# Service Departments



## dcole (Oct 8, 2008)

Hello,

I have been repairing amps for around 5 years now but have only started doing it over the last 4 months professionally. I have found that dealing with some manufacturers service departments is a lot easier than others. The big guys like Fender, Marshall, Peavey and Canada's own Traynor is very easy. There is an e-mail to send questions two and real people in Repairs or Engineering get back to you.

The boutique guys and foreign companies are a lot harder. There tends to be no direct e-mail address to contact anyone and a lot of the time they won't provide schematics or direct you to their authorized service centers.

How do you guys that fix amps go about getting schematics or service manuals? Do you even use them or troubleshoot to your best knowledge of the amp?

Thanks,

David Cole


----------



## nonreverb (Sep 19, 2006)

After doing this gig for about 20 years, I've found most problems with basic tube amps can be solved as the rules between them are all the same. Where the challenges start is with amps incorporating digital effects and complex multi channel platforms. These type amps can have more discreet problems that without a schematic can be a real PITA. 
In my area, I seem to be the sucker for punishment as I will accept work that most avoid....great when you solve it, not so when you can't or can't get service assistance from the manufacturer.....also known as money losers for me.
Recently, I've finally resolved myself to the fact that some stuff is not economical to attempt to repair for both the customer or me. Sounds defeatist but in reality, far more efficient and profitable in the long run....it's surprising when customers thank you for your honesty when you explain why you can't repair something.



dcole said:


> Hello,
> 
> I have been repairing amps for around 5 years now but have only started doing it over the last 4 months professionally.
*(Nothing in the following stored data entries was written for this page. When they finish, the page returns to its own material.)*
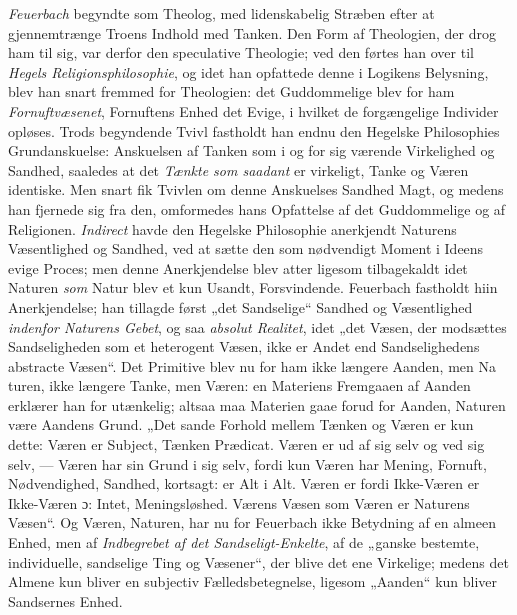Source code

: \emph{Feuerbach} begyndte som Theolog, med lidenskabelig Stræben efter at
gjennemtrænge Troens Indhold med Tanken. Den Form af Theologien, der drog ham
til sig, var derfor den speculative Theologie; ved den førtes han over til
\emph{Hegels Religionsphilosophie}, og idet han opfattede denne i Logikens
Belysning, blev han snart fremmed for Theologien: det Guddommelige blev for ham
\emph{Fornuftvæsenet}, Fornuftens Enhed det Evige, i hvilket de forgængelige
Individer opløses. Trods begyndende Tvivl fastholdt han endnu den Hegelske
Philosophies Grundanskuelse: Anskuelsen af Tanken som i og for sig værende
Virkelighed og Sandhed, saaledes at det \emph{Tænkte som saadant} er virkeligt,
Tanke og Væren identiske. Men snart fik Tvivlen om denne Anskuelses Sandhed
Magt, og medens han fjernede sig fra den, omformedes hans Opfattelse af det
Guddommelige og af Religionen. \emph{Indirect} havde den Hegelske Philosophie
anerkjendt Naturens Væsentlighed og Sandhed, ved at sætte den som nødvendigt
Moment i Ideens evige Proces; men denne Anerkjendelse blev atter ligesom
tilbagekaldt idet Naturen \emph{som} Natur blev et kun Usandt, Forsvindende.
Feuerbach fastholdt hiin Anerkjendelse; han tillagde først „det Sandselige“
Sandhed og Væsentlighed \emph{indenfor Naturens Gebet}, og saa \emph{absolut
Realitet}, idet „det Væsen, der modsættes Sandseligheden som et heterogent
Væsen, ikke er Andet end Sandselighedens abstracte Væsen“. Det Primitive blev
nu for ham ikke længere Aanden, men Na\-%
turen, ikke længere Tanke, men Væren: en Materiens Fremgaaen af Aanden erklærer
han for utænkelig; altsaa maa Materien gaae forud for Aanden, Naturen være
Aandens Grund. „Det sande Forhold mellem Tænken og Væren er kun dette: Væren er
Subject, Tænken Prædicat. Væren er ud af sig selv og ved sig selv, --- Væren
har sin Grund i sig selv, fordi kun Væren har Mening, Fornuft, Nødvendighed,
Sandhed, kortsagt: er Alt i Alt. Væren er fordi Ikke-Væren er Ikke-Væren ɔ:
Intet, Meningsløshed. Værens Væsen som Væren er Naturens Væsen“. Og Væren,
Naturen, har nu for Feuerbach ikke Betydning af en almeen Enhed, men af
\emph{Indbegrebet af det Sandseligt-Enkelte}, af de „ganske bestemte,
individuelle, sandselige Ting og Væsener“, der blive det ene Virkelige; medens
det Almene kun bliver en subjectiv Fælledsbetegnelse, ligesom „Aanden“ kun
bliver Sandsernes Enhed.

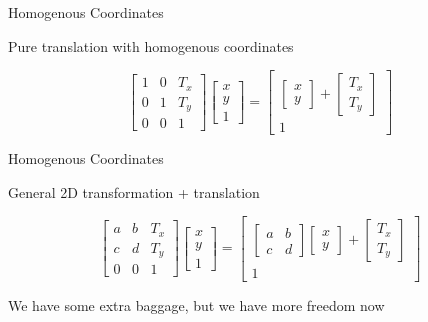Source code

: \documentclass{beamer}
\begin{document}
\begin{frame}{Homogenous Coordinates}

Pure translation with homogenous coordinates

\[ \left[ \begin{array}{ccc} 1 & 0 & T_x \\ 0 & 1 & T_y \\ 0 & 0 & 1 \end{array} \right] \left[ \begin{array}{c} x \\ y \\ 1 \end{array} \right] = \left[  \begin{array}{c}  \left[ \begin{array}{c} x \\ y \end{array} \right] + \left[ \begin{array}{c} T_x \\ T_y \end{array} \right]  \\ 1 \end{array}  \right] \]

\end{frame}

\begin{frame}{Homogenous Coordinates}

General 2D transformation + translation

\[ \left[ \begin{array}{ccc} a & b & T_x \\ c & d & T_y \\ 0 & 0 & 1 \end{array} \right] \left[ \begin{array}{c} x \\ y \\ 1 \end{array} \right] = \left[  \begin{array}{c} \left[ \begin{array}{cc} a & b \\ c & d \end{array} \right] \left[ \begin{array}{c} x \\ y \end{array} \right] + \left[ \begin{array}{c} T_x \\ T_y \end{array} \right]  \\ 1 \end{array}  \right] \]

We have some extra baggage, but we have more freedom now

\end{frame}
\end{document}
I have found that dealing with some manufacturers service departments is a lot easier than others. The big guys like Fender, Marshall, Peavey and Canada's own Traynor is very easy. There is an e-mail to send questions two and real people in Repairs or Engineering get back to you.
> 
> ...


----------



## dcole (Oct 8, 2008)

That seems like a reasonable thing to do. I had to do it with a customer recently who wanted to have a multi-channel amp sorted out before buying it. I told him up front it may take more work than its worth and I think he appreciated my honesty.


----------



## dtsaudio (Apr 15, 2009)

There are definitely some pieces of gear I won't touch. Mostly though that is stereo equipment as opposed to music gear. There are some manufacturers that will only deal with authorized service depots (usually an old boys club) and some that want to repair everything themselves. When I can't get information from the manufacturer google is your best friend.
Parts are more of a problem than information though. A lot of the digital stuff can't be repaired at the board level, so replacement is the only course of action. This is where a cooperative manufacturer is important. 
As for schematics, I probably only use one 10% of the time, and usually when I can't identify a part due to damage. After doing repairs for 20+ years you get know these things.
Also important is the dealers and distributors know you. I get stuff nobody else can (stereo gear again) because the manufacturers know me.


----------



## dcole (Oct 8, 2008)

dtsaudio said:


> As for schematics, I probably only use one 10% of the time, and usually when I can't identify a part due to damage. After doing repairs for 20+ years you get know these things.


Are you speaking of physical damage here like popped caps?


----------



## dtsaudio (Apr 15, 2009)

Popped caps, burnt resistors that kind of thing. I have a very expensive stereo amp right now that looks like a bomb went off inside it. Need a schematic to fix that one unless the manufacturer will supply a new board.


----------



## nonreverb (Sep 19, 2006)

To make our jobs even worse, there's nothing like SMT to further compound problems! 
I have an EV ZXA-1 monitor that belongs to me and am trying to repair. It has an intermittent crackling sound that's located somewhere before the master....WELL it's all SMT so you can imagine how far I've gotten...plus EV refuses to help in any way.....Sigh....


----------



## dcole (Oct 8, 2008)

Helps them have you purchase a new mixer, though unlikely from them.


----------